By contrast, the cycle seat manufacturer had identified ways to restructure the front of the seat, so that the weight of the cyclist was dispersed along the hip bones and tail bone, instead through the pubic bone. Their preliminary trial products got objections that there was inadequate power transfer to the legs while sitting down - the various lengths of the femur and tibia mean that the quantity of energy that's transmitted in a pedaling movement varies as the angle on the forward sprockets varies. So they put back various of the reinforcing configuration but changed the appearance of it, so that the groin area got help without being, well, compressed or numbed by constant continual training.

As the hockey stick manufacturers sent their expensive models out, the models got met with lackluster replies. The sticks had, in the expression of the players, a 'dead feel' to them - they didn't transmit the sensation of the puck from the blade up the shaft as well as normal wooden and fiberglass sticks did. In addition the endeavours to make a standardized sweet spot went totally awry, because that the hockey players have, ever since the days of wooden sticks, taped and bent the blades of their sticks for personalized handling techniques, and it's a very personalized process. The high density carbon fiber heads couldn't be bent without them delaminating (something that triggered looks of revulsion when the delaminated prototypes were sent back to the firm!) and taping them tended to, in the language of one participant result in a 'I'm hitting the puck with a slab of bologna.' as a answer. In essence the firm had succeeded to make a properly designed hockey stick, for one player, who had the playing features they'd modeled the new stick from.

The end result of these two distinct tactics to customer feedback resulted in very dissimilar product development processes; the hockey stick firm discovered that their work to date had been useless - for the reason that they didn't ask the suitable questions of their customer base.

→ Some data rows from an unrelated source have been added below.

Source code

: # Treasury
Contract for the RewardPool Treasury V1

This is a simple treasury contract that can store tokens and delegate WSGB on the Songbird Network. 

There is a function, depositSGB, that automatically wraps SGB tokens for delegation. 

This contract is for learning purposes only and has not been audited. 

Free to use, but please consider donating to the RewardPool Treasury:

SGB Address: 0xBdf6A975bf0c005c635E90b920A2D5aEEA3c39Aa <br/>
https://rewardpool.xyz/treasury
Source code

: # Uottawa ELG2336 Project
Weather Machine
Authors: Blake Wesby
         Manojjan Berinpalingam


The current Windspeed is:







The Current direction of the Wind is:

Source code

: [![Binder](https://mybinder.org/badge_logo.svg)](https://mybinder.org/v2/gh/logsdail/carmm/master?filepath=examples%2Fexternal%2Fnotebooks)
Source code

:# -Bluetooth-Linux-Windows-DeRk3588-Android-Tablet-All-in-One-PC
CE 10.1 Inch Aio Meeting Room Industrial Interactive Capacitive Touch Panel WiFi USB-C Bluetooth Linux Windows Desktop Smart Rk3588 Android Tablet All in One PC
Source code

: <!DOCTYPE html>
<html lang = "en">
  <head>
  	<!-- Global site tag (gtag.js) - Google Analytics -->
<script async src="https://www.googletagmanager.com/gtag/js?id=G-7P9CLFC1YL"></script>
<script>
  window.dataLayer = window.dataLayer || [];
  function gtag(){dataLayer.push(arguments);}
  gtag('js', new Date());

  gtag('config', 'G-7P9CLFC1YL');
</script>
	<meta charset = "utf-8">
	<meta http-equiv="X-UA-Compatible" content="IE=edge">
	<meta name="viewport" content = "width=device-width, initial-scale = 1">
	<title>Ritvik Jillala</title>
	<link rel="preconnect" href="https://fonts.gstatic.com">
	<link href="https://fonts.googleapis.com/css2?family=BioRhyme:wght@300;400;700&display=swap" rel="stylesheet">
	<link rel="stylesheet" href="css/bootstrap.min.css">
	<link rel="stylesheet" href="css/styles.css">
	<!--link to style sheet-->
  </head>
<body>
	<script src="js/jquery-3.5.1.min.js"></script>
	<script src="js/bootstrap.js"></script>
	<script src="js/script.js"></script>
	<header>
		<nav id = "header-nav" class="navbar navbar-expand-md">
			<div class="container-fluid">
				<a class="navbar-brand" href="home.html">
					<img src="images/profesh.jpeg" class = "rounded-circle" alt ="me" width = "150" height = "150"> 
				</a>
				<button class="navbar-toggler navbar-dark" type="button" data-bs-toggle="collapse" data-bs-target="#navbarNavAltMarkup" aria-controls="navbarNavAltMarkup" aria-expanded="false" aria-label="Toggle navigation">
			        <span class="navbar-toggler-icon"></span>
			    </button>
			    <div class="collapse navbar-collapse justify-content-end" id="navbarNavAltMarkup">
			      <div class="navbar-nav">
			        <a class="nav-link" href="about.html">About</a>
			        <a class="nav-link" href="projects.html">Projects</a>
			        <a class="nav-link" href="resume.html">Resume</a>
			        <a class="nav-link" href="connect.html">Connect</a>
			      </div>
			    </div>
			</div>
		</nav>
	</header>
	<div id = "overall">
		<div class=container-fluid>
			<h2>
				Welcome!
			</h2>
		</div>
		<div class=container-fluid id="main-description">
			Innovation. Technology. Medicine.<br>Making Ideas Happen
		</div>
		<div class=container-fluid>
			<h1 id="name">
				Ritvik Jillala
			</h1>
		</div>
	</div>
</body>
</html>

The cycling seat manufacturer attuned their product in response to user testing, and developed a methodology for determining success that was compliant enough to take mid course adjustments.

As you can see from these contrasting case studies, project management is vitally vital to the growth of any project, and the key to project management is maintaining suppleness throughout the development process to cope with the unexpected effects of tests, next to with having an end user driven model of what constitutes success.

More resources on project management training for the sporting equipment industry

Published March 30th, 2007

Filed in Management

Copyright © The RE-Oakton Real Estate Specialist -
RE-Today, LLC, 2001-2008. All Rights Reserved




Click: Northern Virginia Real Estate Team


Oakton Virginia Real Estate




The opinions and information provided in the Articles posted on RE-Oakton.com are those of the Author and do not necessarily represent those of RE-Oakton.com, RE-Today, LLC or its management. They are provide as a service to you.